▶ **TO DO**: Quote each record exactly, please, leaving none out.

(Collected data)
■ ■ ■ ■

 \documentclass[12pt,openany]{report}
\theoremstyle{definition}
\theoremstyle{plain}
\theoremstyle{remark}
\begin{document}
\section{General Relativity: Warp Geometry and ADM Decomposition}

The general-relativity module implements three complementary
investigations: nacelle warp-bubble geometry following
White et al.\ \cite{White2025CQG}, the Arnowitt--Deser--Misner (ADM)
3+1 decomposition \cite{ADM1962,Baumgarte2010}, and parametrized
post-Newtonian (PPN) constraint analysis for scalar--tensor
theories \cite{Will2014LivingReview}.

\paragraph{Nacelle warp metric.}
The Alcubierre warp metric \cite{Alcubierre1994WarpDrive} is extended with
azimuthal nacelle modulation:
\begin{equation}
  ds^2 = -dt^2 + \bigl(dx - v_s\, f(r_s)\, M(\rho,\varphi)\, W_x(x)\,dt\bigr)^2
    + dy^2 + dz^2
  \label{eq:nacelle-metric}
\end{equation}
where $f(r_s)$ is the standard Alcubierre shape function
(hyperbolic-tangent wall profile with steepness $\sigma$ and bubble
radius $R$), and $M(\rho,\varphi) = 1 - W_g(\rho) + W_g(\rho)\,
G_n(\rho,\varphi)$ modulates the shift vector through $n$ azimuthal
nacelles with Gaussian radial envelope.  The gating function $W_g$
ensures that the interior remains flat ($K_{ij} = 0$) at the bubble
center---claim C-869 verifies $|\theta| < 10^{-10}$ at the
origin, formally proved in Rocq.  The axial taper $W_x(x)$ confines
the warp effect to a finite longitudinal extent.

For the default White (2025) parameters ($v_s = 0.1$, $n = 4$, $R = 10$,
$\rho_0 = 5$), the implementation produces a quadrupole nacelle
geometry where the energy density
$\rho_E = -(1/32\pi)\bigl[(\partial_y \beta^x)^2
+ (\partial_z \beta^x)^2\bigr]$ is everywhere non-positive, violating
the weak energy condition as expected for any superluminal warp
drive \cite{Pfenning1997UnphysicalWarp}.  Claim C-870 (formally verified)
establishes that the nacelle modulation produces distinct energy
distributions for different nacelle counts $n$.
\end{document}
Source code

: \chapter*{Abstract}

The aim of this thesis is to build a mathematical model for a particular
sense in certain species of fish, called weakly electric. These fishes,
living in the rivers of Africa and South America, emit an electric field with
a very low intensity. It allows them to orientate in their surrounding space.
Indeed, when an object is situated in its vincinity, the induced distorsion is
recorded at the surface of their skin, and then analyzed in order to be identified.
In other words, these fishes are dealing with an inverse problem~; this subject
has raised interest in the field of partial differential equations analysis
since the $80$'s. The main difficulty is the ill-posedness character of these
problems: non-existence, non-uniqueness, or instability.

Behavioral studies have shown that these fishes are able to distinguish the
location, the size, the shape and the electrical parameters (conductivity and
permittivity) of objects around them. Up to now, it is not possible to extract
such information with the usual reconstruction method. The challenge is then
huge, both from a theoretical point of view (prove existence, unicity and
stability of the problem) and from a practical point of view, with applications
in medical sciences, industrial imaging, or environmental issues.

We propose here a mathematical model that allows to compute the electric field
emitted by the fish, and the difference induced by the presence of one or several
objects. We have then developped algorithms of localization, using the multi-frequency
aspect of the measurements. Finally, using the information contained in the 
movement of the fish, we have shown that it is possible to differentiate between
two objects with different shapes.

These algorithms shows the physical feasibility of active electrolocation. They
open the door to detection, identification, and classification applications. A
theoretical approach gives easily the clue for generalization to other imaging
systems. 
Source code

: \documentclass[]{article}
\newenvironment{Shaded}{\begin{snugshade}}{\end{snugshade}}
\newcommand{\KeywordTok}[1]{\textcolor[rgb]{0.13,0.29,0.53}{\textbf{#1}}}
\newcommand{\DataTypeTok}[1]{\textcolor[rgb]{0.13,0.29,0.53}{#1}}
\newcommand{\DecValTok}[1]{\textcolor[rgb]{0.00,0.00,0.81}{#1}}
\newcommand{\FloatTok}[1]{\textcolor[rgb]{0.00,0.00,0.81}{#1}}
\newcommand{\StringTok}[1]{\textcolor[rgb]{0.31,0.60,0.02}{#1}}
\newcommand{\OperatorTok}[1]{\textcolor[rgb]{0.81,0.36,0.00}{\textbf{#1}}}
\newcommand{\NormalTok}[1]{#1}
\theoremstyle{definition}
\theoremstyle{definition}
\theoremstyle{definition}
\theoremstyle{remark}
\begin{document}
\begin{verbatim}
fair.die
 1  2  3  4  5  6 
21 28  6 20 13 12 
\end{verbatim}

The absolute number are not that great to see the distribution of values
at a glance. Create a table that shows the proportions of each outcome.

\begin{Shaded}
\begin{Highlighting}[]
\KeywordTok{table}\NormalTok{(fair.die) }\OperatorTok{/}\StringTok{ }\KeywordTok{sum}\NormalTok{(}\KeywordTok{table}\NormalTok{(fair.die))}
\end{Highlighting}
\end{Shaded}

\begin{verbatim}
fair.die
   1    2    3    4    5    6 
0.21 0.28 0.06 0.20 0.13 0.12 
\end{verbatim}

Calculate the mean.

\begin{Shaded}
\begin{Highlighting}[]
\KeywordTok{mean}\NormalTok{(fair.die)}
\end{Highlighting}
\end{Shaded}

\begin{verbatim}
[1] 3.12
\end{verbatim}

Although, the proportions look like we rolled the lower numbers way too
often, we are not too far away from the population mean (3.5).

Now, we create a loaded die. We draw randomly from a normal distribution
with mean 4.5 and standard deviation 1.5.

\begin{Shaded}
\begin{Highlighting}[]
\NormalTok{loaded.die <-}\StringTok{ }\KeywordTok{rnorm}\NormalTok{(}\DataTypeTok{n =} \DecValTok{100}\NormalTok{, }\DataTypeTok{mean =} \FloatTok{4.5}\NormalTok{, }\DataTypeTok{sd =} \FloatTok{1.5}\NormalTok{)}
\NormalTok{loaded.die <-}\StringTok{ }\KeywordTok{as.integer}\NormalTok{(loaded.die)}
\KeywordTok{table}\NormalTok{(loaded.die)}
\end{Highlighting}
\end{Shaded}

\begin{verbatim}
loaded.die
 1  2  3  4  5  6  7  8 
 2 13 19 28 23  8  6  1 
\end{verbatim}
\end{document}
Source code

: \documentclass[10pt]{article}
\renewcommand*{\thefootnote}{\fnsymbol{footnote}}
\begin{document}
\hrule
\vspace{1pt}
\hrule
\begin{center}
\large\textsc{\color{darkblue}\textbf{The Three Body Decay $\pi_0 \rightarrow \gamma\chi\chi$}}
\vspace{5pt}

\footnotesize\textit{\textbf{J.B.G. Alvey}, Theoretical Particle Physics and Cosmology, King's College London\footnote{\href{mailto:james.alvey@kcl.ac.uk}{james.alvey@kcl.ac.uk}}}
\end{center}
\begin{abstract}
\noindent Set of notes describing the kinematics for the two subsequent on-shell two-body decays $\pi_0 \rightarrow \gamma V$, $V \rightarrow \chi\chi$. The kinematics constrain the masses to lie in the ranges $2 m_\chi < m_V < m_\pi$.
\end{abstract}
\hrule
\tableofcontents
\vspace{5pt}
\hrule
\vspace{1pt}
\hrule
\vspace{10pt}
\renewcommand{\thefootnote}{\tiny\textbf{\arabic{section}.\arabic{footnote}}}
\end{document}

■ ■ ■ ■

▶ **TASK RESULT**:
 \documentclass[12pt,openany]{report}
\theoremstyle{definition}
\theoremstyle{plain}
\theoremstyle{remark}
\begin{document}
\section{General Relativity: Warp Geometry and ADM Decomposition}

The general-relativity module implements three complementary
investigations: nacelle warp-bubble geometry following
White et al.\ \cite{White2025CQG}, the Arnowitt--Deser--Misner (ADM)
3+1 decomposition \cite{ADM1962,Baumgarte2010}, and parametrized
post-Newtonian (PPN) constraint analysis for scalar--tensor
theories \cite{Will2014LivingReview}.

\paragraph{Nacelle warp metric.}
The Alcubierre warp metric \cite{Alcubierre1994WarpDrive} is extended with
azimuthal nacelle modulation:
\begin{equation}
  ds^2 = -dt^2 + \bigl(dx - v_s\, f(r_s)\, M(\rho,\varphi)\, W_x(x)\,dt\bigr)^2
    + dy^2 + dz^2
  \label{eq:nacelle-metric}
\end{equation}
where $f(r_s)$ is the standard Alcubierre shape function
(hyperbolic-tangent wall profile with steepness $\sigma$ and bubble
radius $R$), and $M(\rho,\varphi) = 1 - W_g(\rho) + W_g(\rho)\,
G_n(\rho,\varphi)$ modulates the shift vector through $n$ azimuthal
nacelles with Gaussian radial envelope.  The gating function $W_g$
ensures that the interior remains flat ($K_{ij} = 0$) at the bubble
center---claim C-869 verifies $|\theta| < 10^{-10}$ at the
origin, formally proved in Rocq.  The axial taper $W_x(x)$ confines
the warp effect to a finite longitudinal extent.

For the default White (2025) parameters ($v_s = 0.1$, $n = 4$, $R = 10$,
$\rho_0 = 5$), the implementation produces a quadrupole nacelle
geometry where the energy density
$\rho_E = -(1/32\pi)\bigl[(\partial_y \beta^x)^2
+ (\partial_z \beta^x)^2\bigr]$ is everywhere non-positive, violating
the weak energy condition as expected for any superluminal warp
drive \cite{Pfenning1997UnphysicalWarp}.  Claim C-870 (formally verified)
establishes that the nacelle modulation produces distinct energy
distributions for different nacelle counts $n$.
\end{document}
Source code

: \chapter*{Abstract}

The aim of this thesis is to build a mathematical model for a particular
sense in certain species of fish, called weakly electric. These fishes,
living in the rivers of Africa and South America, emit an electric field with
a very low intensity. It allows them to orientate in their surrounding space.
Indeed, when an object is situated in its vincinity, the induced distorsion is
recorded at the surface of their skin, and then analyzed in order to be identified.
In other words, these fishes are dealing with an inverse problem~; this subject
has raised interest in the field of partial differential equations analysis
since the $80$'s. The main difficulty is the ill-posedness character of these
problems: non-existence, non-uniqueness, or instability.

Behavioral studies have shown that these fishes are able to distinguish the
location, the size, the shape and the electrical parameters (conductivity and
permittivity) of objects around them. Up to now, it is not possible to extract
such information with the usual reconstruction method. The challenge is then
huge, both from a theoretical point of view (prove existence, unicity and
stability of the problem) and from a practical point of view, with applications
in medical sciences, industrial imaging, or environmental issues.

We propose here a mathematical model that allows to compute the electric field
emitted by the fish, and the difference induced by the presence of one or several
objects. We have then developped algorithms of localization, using the multi-frequency
aspect of the measurements. Finally, using the information contained in the 
movement of the fish, we have shown that it is possible to differentiate between
two objects with different shapes.

These algorithms shows the physical feasibility of active electrolocation. They
open the door to detection, identification, and classification applications. A
theoretical approach gives easily the clue for generalization to other imaging
systems. 
Source code

: \documentclass[]{article}
\newenvironment{Shaded}{\begin{snugshade}}{\end{snugshade}}
\newcommand{\KeywordTok}[1]{\textcolor[rgb]{0.13,0.29,0.53}{\textbf{#1}}}
\newcommand{\DataTypeTok}[1]{\textcolor[rgb]{0.13,0.29,0.53}{#1}}
\newcommand{\DecValTok}[1]{\textcolor[rgb]{0.00,0.00,0.81}{#1}}
\newcommand{\FloatTok}[1]{\textcolor[rgb]{0.00,0.00,0.81}{#1}}
\newcommand{\StringTok}[1]{\textcolor[rgb]{0.31,0.60,0.02}{#1}}
\newcommand{\OperatorTok}[1]{\textcolor[rgb]{0.81,0.36,0.00}{\textbf{#1}}}
\newcommand{\NormalTok}[1]{#1}
\theoremstyle{definition}
\theoremstyle{definition}
\theoremstyle{definition}
\theoremstyle{remark}
\begin{document}
\begin{verbatim}
fair.die
 1  2  3  4  5  6 
21 28  6 20 13 12 
\end{verbatim}

The absolute number are not that great to see the distribution of values
at a glance. Create a table that shows the proportions of each outcome.

\begin{Shaded}
\begin{Highlighting}[]
\KeywordTok{table}\NormalTok{(fair.die) }\OperatorTok{/}\StringTok{ }\KeywordTok{sum}\NormalTok{(}\KeywordTok{table}\NormalTok{(fair.die))}
\end{Highlighting}
\end{Shaded}

\begin{verbatim}
fair.die
   1    2    3    4    5    6 
0.21 0.28 0.06 0.20 0.13 0.12 
\end{verbatim}

Calculate the mean.

\begin{Shaded}
\begin{Highlighting}[]
\KeywordTok{mean}\NormalTok{(fair.die)}
\end{Highlighting}
\end{Shaded}

\begin{verbatim}
[1] 3.12
\end{verbatim}

Although, the proportions look like we rolled the lower numbers way too
often, we are not too far away from the population mean (3.5).

Now, we create a loaded die. We draw randomly from a normal distribution
with mean 4.5 and standard deviation 1.5.

\begin{Shaded}
\begin{Highlighting}[]
\NormalTok{loaded.die <-}\StringTok{ }\KeywordTok{rnorm}\NormalTok{(}\DataTypeTok{n =} \DecValTok{100}\NormalTok{, }\DataTypeTok{mean =} \FloatTok{4.5}\NormalTok{, }\DataTypeTok{sd =} \FloatTok{1.5}\NormalTok{)}
\NormalTok{loaded.die <-}\StringTok{ }\KeywordTok{as.integer}\NormalTok{(loaded.die)}
\KeywordTok{table}\NormalTok{(loaded.die)}
\end{Highlighting}
\end{Shaded}

\begin{verbatim}
loaded.die
 1  2  3  4  5  6  7  8 
 2 13 19 28 23  8  6  1 
\end{verbatim}
\end{document}
Source code

: \documentclass[10pt]{article}
\renewcommand*{\thefootnote}{\fnsymbol{footnote}}
\begin{document}
\hrule
\vspace{1pt}
\hrule
\begin{center}
\large\textsc{\color{darkblue}\textbf{The Three Body Decay $\pi_0 \rightarrow \gamma\chi\chi$}}
\vspace{5pt}

\footnotesize\textit{\textbf{J.B.G. Alvey}, Theoretical Particle Physics and Cosmology, King's College London\footnote{\href{mailto:james.alvey@kcl.ac.uk}{james.alvey@kcl.ac.uk}}}
\end{center}
\begin{abstract}
\noindent Set of notes describing the kinematics for the two subsequent on-shell two-body decays $\pi_0 \rightarrow \gamma V$, $V \rightarrow \chi\chi$. The kinematics constrain the masses to lie in the ranges $2 m_\chi < m_V < m_\pi$.
\end{abstract}
\hrule
\tableofcontents
\vspace{5pt}
\hrule
\vspace{1pt}
\hrule
\vspace{10pt}
\renewcommand{\thefootnote}{\tiny\textbf{\arabic{section}.\arabic{footnote}}}
\end{document}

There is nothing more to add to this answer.